§ **RECORDS**:
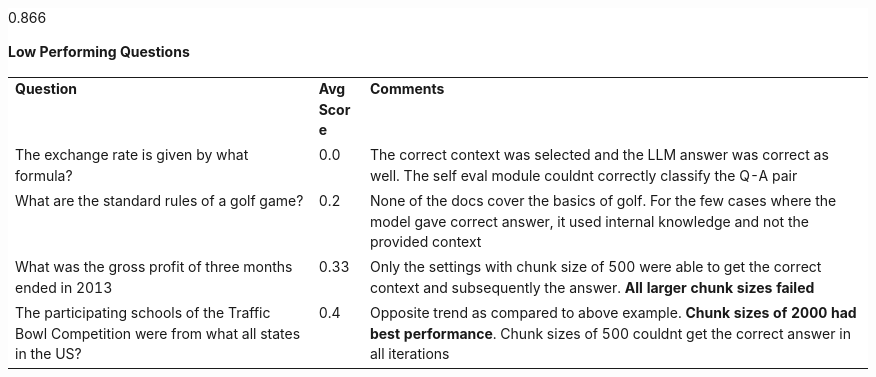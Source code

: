    </td>
   <td>0.866
   </td>
  </tr>
</table>


**Low Performing Questions**


<table>
  <tr>
   <td><strong>Question</strong>
   </td>
   <td><strong>Avg Score</strong>
   </td>
   <td><strong>Comments</strong>
   </td>
  </tr>
  <tr>
   <td>The exchange rate is given by what formula?
   </td>
   <td>0.0
   </td>
   <td>The correct context was selected and the LLM answer was correct as well. The self eval module couldnt correctly classify the Q-A pair
   </td>
  </tr>
  <tr>
   <td>What are the standard rules of a golf game?
   </td>
   <td>0.2
   </td>
   <td>None of the docs cover the basics of golf. For the few cases where the model gave correct answer, it used internal knowledge and not the provided context
   </td>
  </tr>
  <tr>
   <td>What was the gross profit of three months ended in 2013
   </td>
   <td>0.33
   </td>
   <td>Only the settings with chunk size of 500 were able to get the correct context and subsequently the answer. <strong>All larger chunk sizes failed</strong>
   </td>
  </tr>
  <tr>
   <td>The participating schools of the Traffic Bowl Competition were from what all states in the US?
   </td>
   <td>0.4
   </td>
   <td>Opposite trend as compared to above example. <strong>Chunk sizes of 2000 had best performance</strong>. Chunk sizes of 500 couldnt get the correct answer in all iterations
   </td>
  </tr>
</table>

§ **DIRECTIONS**:
Search the entries for the word "sizes" and show every line that has it.

§ **WORKED SOLUTION**:
   <td>Only the settings with chunk size of 500 were able to get the correct context and subsequently the answer. <strong>All larger chunk sizes failed</strong>
   <td>Opposite trend as compared to above example. <strong>Chunk sizes of 2000 had best performance</strong>. Chunk sizes of 500 couldnt get the correct answer in all iterations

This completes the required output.